Sunday, January 5, 2014

Explanation of Solution to Christmas Mystery 2013

Christmas Mystery 2013 was based on an image of Joseph's Dream from Matthew 1:20 - 23.  (Joseph in fact has two more dreams in Matthew's rendering of the Nativity story.) This image, appearing on the front of the Christmas card, came from a 19th Century chromolithograph of a portion of the "Life of Christ" window at Chartres Cathedral. (The best commentary on the entire Nativity of Christ in both Matthew and Luke can be found in Raymond Brown's The Birth of the Messiah.)

This image was linked to the Christmas Mystery phrase, "had just settled our brains for a long winter's nap," the eighth line of Clement Clarke Moore's famous poem, "A Visit From Saint Nicholas."   The obvious linkage is that in both the phrase and the image, someone is sleeping.

The puzzle to be solved was created by dividing the image of Joseph's Dream into 36 equal rectangles. Beginning with the rectangle in the upper left, each letter of the alphabet was assigned to a rectangle, moving to the right in each row.  So the images of the first row were assigned letters "a," "b," "c," "d," "e," and "f."  This continues with subsequent rows until the alphabet is finished. The final ten rectangles were assigned to digits 0 thru 9. 

The above image shows the rectangles that were not used in the puzzle with their assigned letters or numbers.  The rectangles that were used in the puzzle do not have their corresponding letters showing, so as to aid anyone trying to reconstruct the phrase.

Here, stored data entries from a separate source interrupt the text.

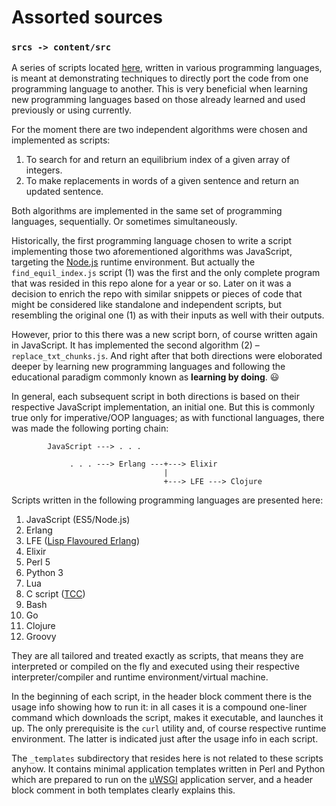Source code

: # Assorted sources

### `srcs -> content/src`

A series of scripts located [here](https://github.com/rgolubtsov/rgolubtsov.github.io/tree/master/content/src "Assorted sources on GitHub"), written in various programming languages, is meant at demonstrating techniques to directly port the code from one programming language to another. This is very beneficial when learning new programming languages based on those already learned and used previously or using currently.

For the moment there are two independent algorithms were chosen and implemented as scripts:

1. To search for and return an equilibrium index of a given array of integers.
2. To make replacements in words of a given sentence and return an updated sentence.

Both algorithms are implemented in the same set of programming languages, sequentially. Or sometimes simultaneously.

Historically, the first programming language chosen to write a script implementing those two aforementioned algorithms was JavaScript, targeting the [Node.js](https://nodejs.org "JavaScript runtime built on Chrome's V8 JavaScript engine") runtime environment. But actually the `find_equil_index.js` script (1) was the first and the only complete program that was resided in this repo alone for a year or so. Later on it was a decision to enrich the repo with similar snippets or pieces of code that might be considered like standalone and independent scripts, but resembling the original one (1) as with their inputs as well with their outputs.

However, prior to this there was a new script born, of course written again in JavaScript. It has implemented the second algorithm (2) &ndash; `replace_txt_chunks.js`. And right after that both directions were eloborated deeper by learning new programming languages and following the educational paradigm commonly known as **learning by doing**. :smiley:

In general, each subsequent script in both directions is based on their respective JavaScript implementation, an initial one. But this is commonly true only for imperative/OOP languages; as with functional languages, there was made the following porting chain:

```
        JavaScript ---> . . .

             . . . ---> Erlang ---+---> Elixir
                                  |
                                  +---> LFE ---> Clojure
```

Scripts written in the following programming languages are presented here:

1. JavaScript (ES5/Node.js)
2. Erlang
3. LFE ([Lisp Flavoured Erlang](http://lfe.io "Lisp Flavoured Erlang"))
4. Elixir
5. Perl 5
6. Python 3
7. Lua
8. C script ([TCC](https://bellard.org/tcc "Tiny C Compiler"))
9. Bash
10. Go
11. Clojure
12. Groovy

They are all tailored and treated exactly as scripts, that means they are interpreted or compiled on the fly and executed using their respective interpreter/compiler and runtime environment/virtual machine.

In the beginning of each script, in the header block comment there is the usage info showing how to run it: in all cases it is a compound one-liner command which downloads the script, makes it executable, and launches it up. The only prerequisite is the `curl` utility and, of course respective runtime environment. The latter is indicated just after the usage info in each script.

The `_templates` subdirectory that resides here is not related to these scripts anyhow. It contains minimal application templates written in Perl and Python which are prepared to run on the [uWSGI](https://uwsgi-docs.readthedocs.io "The uWSGI project") application server, and a header block comment in both templates clearly explains this.
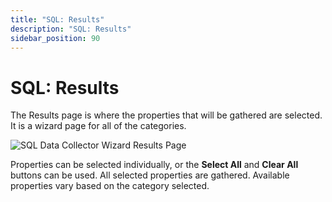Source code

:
 ```yaml
---
title: "SQL: Results"
description: "SQL: Results"
sidebar_position: 90
---
```


# SQL: Results

The Results page is where the properties that will be gathered are selected. It is a wizard page for
all of the categories.

![SQL Data Collector Wizard Results Page](/images/accessanalyzer/11.6/admin/datacollector/sql/results.webp)

Properties can be selected individually, or the **Select All** and **Clear All** buttons can be
used. All selected properties are gathered. Available properties vary based on the category
selected.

The rectangular images corresponding to the letters of the phrase, "had just settled our brains for a long winters nap" (leaving out the apostrophe from winter's, as well as any punctuation at the end of the line) were then placed in proper order in a grid of 64 rectangles.  The blank space(s) between words were simply filled in with images from the past 12 months, all but one of which I had taken.

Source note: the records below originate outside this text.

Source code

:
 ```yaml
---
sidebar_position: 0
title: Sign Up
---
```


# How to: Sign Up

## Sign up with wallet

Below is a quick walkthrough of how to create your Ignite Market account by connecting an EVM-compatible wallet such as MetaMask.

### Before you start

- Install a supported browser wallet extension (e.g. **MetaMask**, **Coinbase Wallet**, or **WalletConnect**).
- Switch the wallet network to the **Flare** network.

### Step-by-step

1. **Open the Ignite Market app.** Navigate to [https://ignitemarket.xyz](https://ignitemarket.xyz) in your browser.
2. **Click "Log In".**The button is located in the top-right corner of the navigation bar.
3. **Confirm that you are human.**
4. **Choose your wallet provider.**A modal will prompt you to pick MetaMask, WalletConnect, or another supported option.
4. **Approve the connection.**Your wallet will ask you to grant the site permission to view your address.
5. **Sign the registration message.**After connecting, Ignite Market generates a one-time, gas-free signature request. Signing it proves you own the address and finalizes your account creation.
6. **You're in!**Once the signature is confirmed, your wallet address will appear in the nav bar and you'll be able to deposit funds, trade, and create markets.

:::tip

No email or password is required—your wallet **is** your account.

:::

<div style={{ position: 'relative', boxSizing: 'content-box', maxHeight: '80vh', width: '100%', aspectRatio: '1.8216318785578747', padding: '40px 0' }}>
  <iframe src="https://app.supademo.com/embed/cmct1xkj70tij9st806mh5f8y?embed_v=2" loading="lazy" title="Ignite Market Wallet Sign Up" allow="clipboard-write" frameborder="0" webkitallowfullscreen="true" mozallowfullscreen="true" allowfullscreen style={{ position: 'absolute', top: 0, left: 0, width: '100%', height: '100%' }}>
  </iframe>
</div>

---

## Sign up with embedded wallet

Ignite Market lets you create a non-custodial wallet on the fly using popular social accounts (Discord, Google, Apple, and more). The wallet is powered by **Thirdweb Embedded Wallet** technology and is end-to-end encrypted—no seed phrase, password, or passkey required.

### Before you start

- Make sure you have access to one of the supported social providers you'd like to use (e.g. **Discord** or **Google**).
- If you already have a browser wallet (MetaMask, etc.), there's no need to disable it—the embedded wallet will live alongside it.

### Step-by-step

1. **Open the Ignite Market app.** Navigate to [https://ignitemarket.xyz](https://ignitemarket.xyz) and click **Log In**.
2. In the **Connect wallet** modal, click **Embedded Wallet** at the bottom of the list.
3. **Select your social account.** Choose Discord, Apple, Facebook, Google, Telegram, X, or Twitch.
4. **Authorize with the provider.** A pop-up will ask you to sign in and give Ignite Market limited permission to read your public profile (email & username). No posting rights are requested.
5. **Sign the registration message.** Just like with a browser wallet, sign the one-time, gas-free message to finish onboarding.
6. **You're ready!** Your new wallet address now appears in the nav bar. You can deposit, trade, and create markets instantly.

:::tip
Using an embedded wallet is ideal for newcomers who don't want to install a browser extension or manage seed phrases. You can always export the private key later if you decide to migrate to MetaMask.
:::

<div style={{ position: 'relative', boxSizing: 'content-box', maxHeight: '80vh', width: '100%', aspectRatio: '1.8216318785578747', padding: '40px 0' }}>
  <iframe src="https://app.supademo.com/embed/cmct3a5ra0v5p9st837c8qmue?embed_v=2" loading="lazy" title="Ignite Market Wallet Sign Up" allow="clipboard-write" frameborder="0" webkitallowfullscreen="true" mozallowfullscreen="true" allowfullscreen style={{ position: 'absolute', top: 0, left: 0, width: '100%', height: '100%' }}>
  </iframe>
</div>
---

So, for example, the first three rectangular images in the upper left of the puzzle correspond to the letters "h," "a," and "d."  The entire phrase can be constructed quite easily once this correspondence is understood between images and their letters.

A simple poetic clue was constructed that was intended to point the reader to approach the puzzle's images much like one would approach a "Wheel of Fortune" puzzle.  The only difference being is you had to be your own "Vanna White" sleuth to figure it out!

Finally, the phrase "had just settled our brains for a long winter's nap," is usually rendered in today's printings of the poem as "had just settled down for a long winter's nap."  However, the evidence clearly points to the former as being the original text that Moore first penned in 1822. Moore subsequently wrote the poem out in long hand a number of times, and one of the copies is held by the Huntington Library in San Marino, CA.

The origin of "A Visit from Saint Nicholas" is recounted by one of Moore's descendants in The Visit.